Helm Installer—Use this package for fresh installations and upgrades of Cortex XDR agents running on Kubernetes clusters.
Specify the installation package settings. Create the installation package.
Cortex XDR prepares your installation package and makes it available on the Agent Installations page.
Download your installation package.
When the status of the package shows Completed, right-click the agent version, and click Download. For Windows endpoints, select between the architecture type. You can download the installer msi file only, or for Cortex XDR agents 7.4 and later, a distribution package that includes both the installer msi file and the latest content zip. The distribution package is recommended to reduce the network load and time typically required for the initial roll-out or major upgrades of the Cortex XDR agent. To understand the benefits, workflow, and requirements to support this type of deployment, refer to the Cortex XDR Agent Administrator Guide.

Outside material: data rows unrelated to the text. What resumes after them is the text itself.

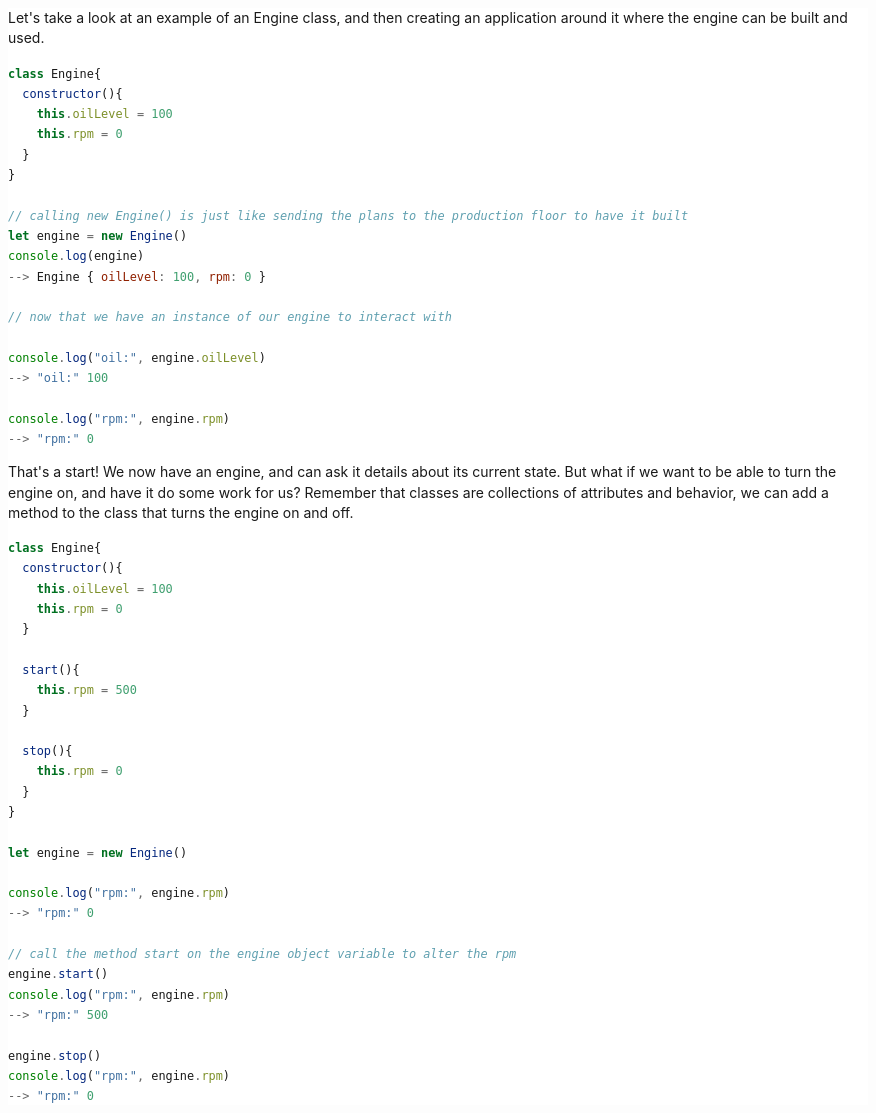 Let's take a look at an example of an Engine class, and then creating an application around it where the engine can be built and used.

```javascript
class Engine{
  constructor(){
    this.oilLevel = 100
    this.rpm = 0
  }
}

// calling new Engine() is just like sending the plans to the production floor to have it built
let engine = new Engine()
console.log(engine)
--> Engine { oilLevel: 100, rpm: 0 }

// now that we have an instance of our engine to interact with

console.log("oil:", engine.oilLevel)
--> "oil:" 100

console.log("rpm:", engine.rpm)
--> "rpm:" 0
```

That's a start! We now have an engine, and can ask it details about its current state. But what if we want to be able to turn the engine on, and have it do some work for us? Remember that classes are collections of attributes and behavior, we can add a method to the class that turns the engine on and off.

```javascript
class Engine{
  constructor(){
    this.oilLevel = 100
    this.rpm = 0
  }

  start(){
    this.rpm = 500
  }

  stop(){
    this.rpm = 0
  }
}

let engine = new Engine()

console.log("rpm:", engine.rpm)
--> "rpm:" 0

// call the method start on the engine object variable to alter the rpm
engine.start()
console.log("rpm:", engine.rpm)
--> "rpm:" 500

engine.stop()
console.log("rpm:", engine.rpm)
--> "rpm:" 0
```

For macOS endpoints, download the ZIP installation folder and upload it to the endpoint. To deploy the Cortex XDR agent using JAMF, upload the ZIP folder to JAMF. Alternatively, to install the agent manually on the endpoint, unzip the ZIP folder and double-click the pkg file.
For Linux endpoints, you can download .rpm or .deb installers (according to the endpoint Linux distribution), and deploy the installers on the endpoints using the Linux package manager. Alternatively, you can download a Shell installer and deploy it manually on the endpoint.
We executed the WannaCry and Cerber Ransomware on our Endpoint where the Agent was installed. The Agent blocked the executions and uploaded the data to a webUI. On the WebUI, we were able to analyse the blocked attack and view the processes which would have been generated on a Sandbox called Wildfire.
- Cortex XDR
- WannaCry Ransomware
- Cerber Ransomware
- Gentilkiwi / Mimikatz
- BC-Security / Empire
- Porchetta-Industries / CrackMapExec
Cortex XDR was able to prevent all attacks including the real ransomware execution mentioned in the "Ransomware" section. We got a precise analysis of processes which were considered abnormal or malicious. Cortex XDR recognizes behaviour related to known exploits which is then reported and blocked immediately.